What needs to be done:
From the listing that follows, output everything exactly except the pictures.

#### Given records

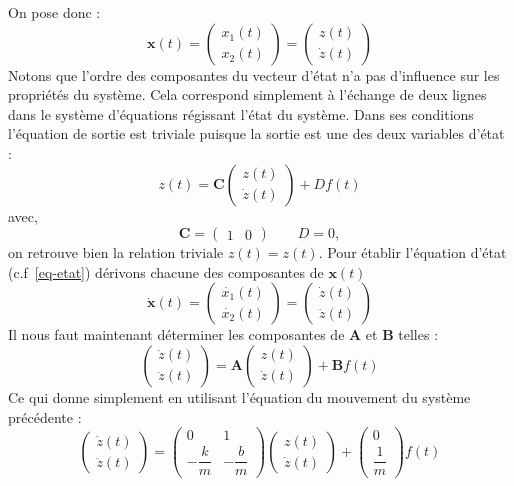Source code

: On pose donc :
\[
    \boldsymbol{x}(t)=
    \begin{pmatrix} x_1(t) \\ x_2(t) \end{pmatrix}=
    \begin{pmatrix} z(t) \\ \dot{z}(t) \end{pmatrix}
\]
Notons que l'ordre des composantes du vecteur d'état n'a pas d'influence sur
les propriétés du système. Cela correspond simplement à l'échange de deux lignes
dans le système d'équations régissant l'état du système.
Dans ses conditions l'équation de sortie est triviale puisque la sortie est
une des deux variables d'état :
\[
    z(t)=\boldsymbol{C}\begin{pmatrix} z(t)\\\dot{z}(t)\end{pmatrix} + Df(t)
\]
avec,
\[
    \boldsymbol{C}=\begin{pmatrix} 1 & 0 \end{pmatrix}\quad\quad D=0,
\]
on retrouve bien la relation triviale $z(t)=z(t)$.
\newpage
\restoregeometry
\captionsetup{width=0.9\linewidth}
Pour établir l'équation d'état (c.f~\cref{eq-etat}) dérivons chacune des 
composantes de $\boldsymbol{x}(t)$
\[
    \boldsymbol{\dot{x}}(t)=
    \begin{pmatrix} \dot{x_1}(t) \\ \dot{x_2}(t) \end{pmatrix}=
    \begin{pmatrix} \dot{z}(t) \\ \ddot{z}(t) \end{pmatrix}
\]
Il nous faut maintenant déterminer les composantes de $\boldsymbol{A}$ et 
$\boldsymbol{B}$ telles :
\[
    \begin{pmatrix} \dot{z}(t) \\ \ddot{z}(t) \end{pmatrix}=
    \boldsymbol{A}\begin{pmatrix} z(t) \\ \dot{z}(t) \end{pmatrix} +
    \boldsymbol{B}f(t)
\]
Ce qui donne simplement en utilisant l'équation du mouvement du système 
précédente :
\[
    \begin{pmatrix} \dot{z}(t) \\ \ddot{z}(t) \end{pmatrix}=
    \begin{pmatrix} 
        0 & 1 \\[1em]
        -\dfrac{k}{m} & -\dfrac{b}{m}
    \end{pmatrix} 
    \begin{pmatrix} z(t) \\ \dot{z}(t) \end{pmatrix} +
    \begin{pmatrix} 0 \\[1em] \dfrac{1}{m} \end{pmatrix}f(t)
\]
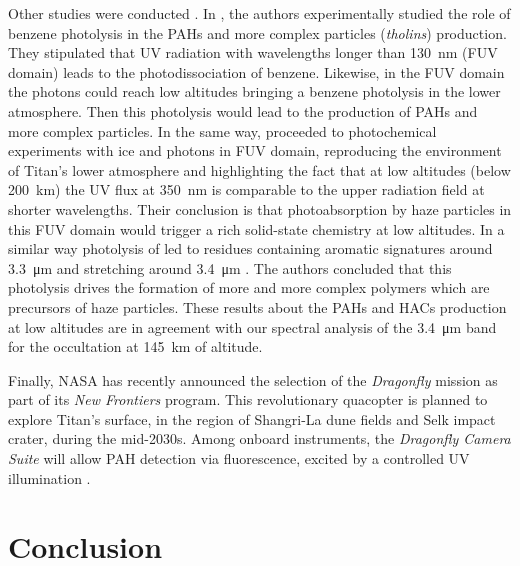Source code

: \documentclass{arxiv-icarus}
\begin{document}
Other studies were conducted \citep{Gudipati2013,Yoon2014}. In \cite{Yoon2014}, the authors experimentally studied the role of benzene photolysis in the PAHs and more complex particles (\emph{tholins}) production. They stipulated that UV radiation with wavelengths longer than \SI{130}{nm} (FUV domain) leads to the photodissociation of benzene. Likewise, in the FUV domain the photons could reach low altitudes bringing a benzene photolysis in the lower atmosphere. Then this photolysis would lead to the production of PAHs and more complex particles.
In the same way, \cite{Gudipati2013,Couturier-Tamburelli2014} proceeded to photochemical experiments with  ice and photons in FUV domain, reproducing the environment of Titan's lower atmosphere and highlighting the fact that at low altitudes (below \SI{200}{km}) the UV flux at \SI{350}{nm} is comparable to the upper radiation field at shorter wavelengths. Their conclusion is that photoabsorption by haze particles in this FUV domain would trigger a rich solid-state chemistry at low altitudes. In a similar way photolysis of  led to residues containing aromatic signatures around \SI{3.3}{\um} and  stretching around \SI{3.4}{\um} \citep{Couturier-Tamburelli2015}. The authors concluded that this photolysis drives the formation of more and more complex polymers which are precursors of haze particles. These results about the PAHs and HACs production at low altitudes are in agreement with our spectral analysis of the \SI{3.4}{\um} band for the occultation at \SI{145}{km} of altitude.

Finally, NASA has recently announced the selection of the \emph{Dragonfly} mission \citep{Turtle2019} as part of its \emph{New Frontiers} program. This revolutionary quacopter is planned to explore Titan's surface, in the region of Shangri-La dune fields and Selk impact crater, during the mid-2030s. Among onboard instruments, the \emph{Dragonfly Camera Suite} will allow PAH detection via fluorescence, excited by a controlled UV illumination \citep{Lorenz2018}.


\section{Conclusion}
\label{concl}
\end{document}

########

Solved exercise:
Source code

: On pose donc :
\[
    \boldsymbol{x}(t)=
    \begin{pmatrix} x_1(t) \\ x_2(t) \end{pmatrix}=
    \begin{pmatrix} z(t) \\ \dot{z}(t) \end{pmatrix}
\]
Notons que l'ordre des composantes du vecteur d'état n'a pas d'influence sur
les propriétés du système. Cela correspond simplement à l'échange de deux lignes
dans le système d'équations régissant l'état du système.
Dans ses conditions l'équation de sortie est triviale puisque la sortie est
une des deux variables d'état :
\[
    z(t)=\boldsymbol{C}\begin{pmatrix} z(t)\\\dot{z}(t)\end{pmatrix} + Df(t)
\]
avec,
\[
    \boldsymbol{C}=\begin{pmatrix} 1 & 0 \end{pmatrix}\quad\quad D=0,
\]
on retrouve bien la relation triviale $z(t)=z(t)$.
\newpage
\restoregeometry
\captionsetup{width=0.9\linewidth}
Pour établir l'équation d'état (c.f~\cref{eq-etat}) dérivons chacune des 
composantes de $\boldsymbol{x}(t)$
\[
    \boldsymbol{\dot{x}}(t)=
    \begin{pmatrix} \dot{x_1}(t) \\ \dot{x_2}(t) \end{pmatrix}=
    \begin{pmatrix} \dot{z}(t) \\ \ddot{z}(t) \end{pmatrix}
\]
Il nous faut maintenant déterminer les composantes de $\boldsymbol{A}$ et 
$\boldsymbol{B}$ telles :
\[
    \begin{pmatrix} \dot{z}(t) \\ \ddot{z}(t) \end{pmatrix}=
    \boldsymbol{A}\begin{pmatrix} z(t) \\ \dot{z}(t) \end{pmatrix} +
    \boldsymbol{B}f(t)
\]
Ce qui donne simplement en utilisant l'équation du mouvement du système 
précédente :
\[
    \begin{pmatrix} \dot{z}(t) \\ \ddot{z}(t) \end{pmatrix}=
    \begin{pmatrix} 
        0 & 1 \\[1em]
        -\dfrac{k}{m} & -\dfrac{b}{m}
    \end{pmatrix} 
    \begin{pmatrix} z(t) \\ \dot{z}(t) \end{pmatrix} +
    \begin{pmatrix} 0 \\[1em] \dfrac{1}{m} \end{pmatrix}f(t)
\]
Source code

: \documentclass{arxiv-icarus}
\begin{document}
Other studies were conducted \citep{Gudipati2013,Yoon2014}. In \cite{Yoon2014}, the authors experimentally studied the role of benzene photolysis in the PAHs and more complex particles (\emph{tholins}) production. They stipulated that UV radiation with wavelengths longer than \SI{130}{nm} (FUV domain) leads to the photodissociation of benzene. Likewise, in the FUV domain the photons could reach low altitudes bringing a benzene photolysis in the lower atmosphere. Then this photolysis would lead to the production of PAHs and more complex particles.
In the same way, \cite{Gudipati2013,Couturier-Tamburelli2014} proceeded to photochemical experiments with  ice and photons in FUV domain, reproducing the environment of Titan's lower atmosphere and highlighting the fact that at low altitudes (below \SI{200}{km}) the UV flux at \SI{350}{nm} is comparable to the upper radiation field at shorter wavelengths. Their conclusion is that photoabsorption by haze particles in this FUV domain would trigger a rich solid-state chemistry at low altitudes. In a similar way photolysis of  led to residues containing aromatic signatures around \SI{3.3}{\um} and  stretching around \SI{3.4}{\um} \citep{Couturier-Tamburelli2015}. The authors concluded that this photolysis drives the formation of more and more complex polymers which are precursors of haze particles. These results about the PAHs and HACs production at low altitudes are in agreement with our spectral analysis of the \SI{3.4}{\um} band for the occultation at \SI{145}{km} of altitude.

Finally, NASA has recently announced the selection of the \emph{Dragonfly} mission \citep{Turtle2019} as part of its \emph{New Frontiers} program. This revolutionary quacopter is planned to explore Titan's surface, in the region of Shangri-La dune fields and Selk impact crater, during the mid-2030s. Among onboard instruments, the \emph{Dragonfly Camera Suite} will allow PAH detection via fluorescence, excited by a controlled UV illumination \citep{Lorenz2018}.


\section{Conclusion}
\label{concl}
\end{document}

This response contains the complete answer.